There is a whole group of methods to solve this problem, known as artificial neural networks (ANN). Artificial neural networks are technologies that provide a highly simplified imitation of the human brain using artificial neurons. Similar to the human brain, ANNs can be trained by means of learning procedures (machine learning). These procedures include ‘supervised learning’, ‘unsupervised learning’ and ‘reinforcement learning’.
The biggest advantage of AI-based systems is their ability to absorb and interpret massive amounts of data and make complex decisions based on that data. Such systems are also fast and extremely flexible in terms of how they can be used. One category of artificial intelligence is ‘machine learning’ (ML). Machine learning refers to a set of dynamic algorithms that are able to learn ‘independently’ to improve their results or performance. This ‘autonomy’ in terms of problem solving and the system’s own development is based on training processes that are similar to the ways humans learn.
Unlike traditional programming, machine learning does not require fixed rules to be specified. This means ML algorithms do not have to define how the program should behave under certain circumstances. It can regulate itself and learn behavior patterns. This makes the systems highly flexible and efficient.
One method of machine learning is ‘Deep Learning’. This method is based on the use of artificial neural networks with numerous intermediate layers between input and output (called hidden layers). The extensive internal structure means these networks are able to independently improve the capabilities of the algorithm. In other words: deep learning allows machines to learn.
These self-optimizing processes are what make deep learning so special. They are particularly suitable for applications that rely on large amounts of data to recognize patterns and form models.
Unsupervised learning algorithms seek to recognize patterns in existing input data. Using a clustering procedure, the data is sorted according to characteristics and differentiated based on these characteristics. A less common application for unsupervised learning is dimensionality reduction. The algorithms are used to reduce the number of dimensions (parameters) or properties of data sets, and thus also the complexity of the underlying model. This is possible because the parameters or properties of the data sets usually correlate with each other and as such provide redundant information.
Supervised learning algorithms are designed to create associations. To do this, artificial neural networks are trained with the help of a ‘supervisor’, which provides the correct output value for a given input value. The input value comes from a ‘training set’ that is smaller than the total amount of data available. During the training process, the artificial neural network assigns the correct output values to any input values by means of computational processes. Such algorithms are used, for example, to classify data and/or to build models using regression. The latter includes ‘predictive modeling’: Based on the input data, predictions can be made about how the data might develop over time.
Supervised learning requires manual preparation in that classes or categories have to be defined and, if necessary, the data labeled so that the learning can be carried out.

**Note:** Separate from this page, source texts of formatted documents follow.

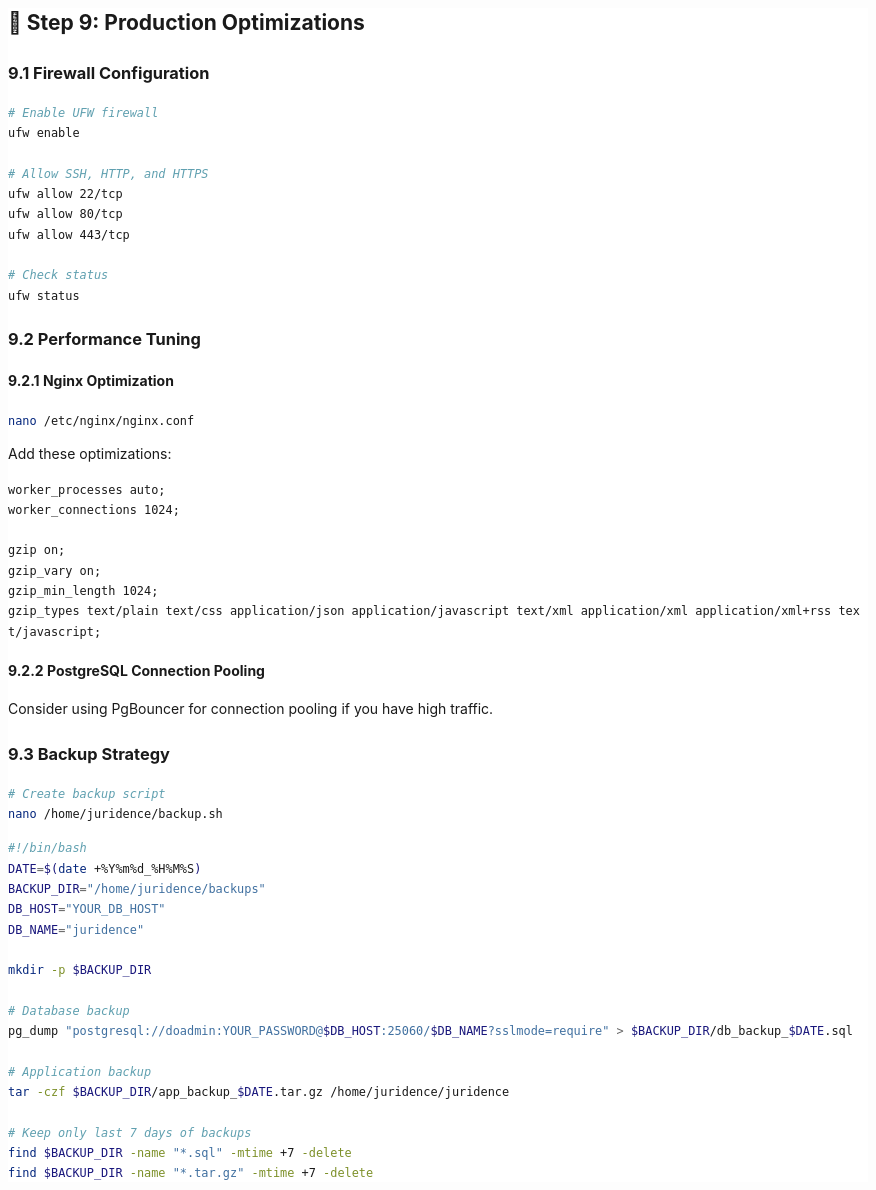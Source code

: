 
## 🔧 **Step 9: Production Optimizations**

### **9.1 Firewall Configuration**
```bash
# Enable UFW firewall
ufw enable

# Allow SSH, HTTP, and HTTPS
ufw allow 22/tcp
ufw allow 80/tcp
ufw allow 443/tcp

# Check status
ufw status
```

### **9.2 Performance Tuning**

#### **9.2.1 Nginx Optimization**
```bash
nano /etc/nginx/nginx.conf
```

Add these optimizations:
```nginx
worker_processes auto;
worker_connections 1024;

gzip on;
gzip_vary on;
gzip_min_length 1024;
gzip_types text/plain text/css application/json application/javascript text/xml application/xml application/xml+rss text/javascript;
```

#### **9.2.2 PostgreSQL Connection Pooling**
Consider using PgBouncer for connection pooling if you have high traffic.

### **9.3 Backup Strategy**
```bash
# Create backup script
nano /home/juridence/backup.sh
```

```bash
#!/bin/bash
DATE=$(date +%Y%m%d_%H%M%S)
BACKUP_DIR="/home/juridence/backups"
DB_HOST="YOUR_DB_HOST"
DB_NAME="juridence"

mkdir -p $BACKUP_DIR

# Database backup
pg_dump "postgresql://doadmin:YOUR_PASSWORD@$DB_HOST:25060/$DB_NAME?sslmode=require" > $BACKUP_DIR/db_backup_$DATE.sql

# Application backup
tar -czf $BACKUP_DIR/app_backup_$DATE.tar.gz /home/juridence/juridence

# Keep only last 7 days of backups
find $BACKUP_DIR -name "*.sql" -mtime +7 -delete
find $BACKUP_DIR -name "*.tar.gz" -mtime +7 -delete
```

Reinforcement learning refers to algorithms that can learn appropriate behavior for different situations. This is done by punishing and rewarding the agent, i.e. the system with the learning component. If the agent is not successful in a certain situation, learning and adaption are triggered. Repeated attempts and adaptation allow the agent to find a solution for the situation at hand.
Reinforcement learning is widely used for current topics such as autonomous driving and similar real-time decision problems (for example AI gaming).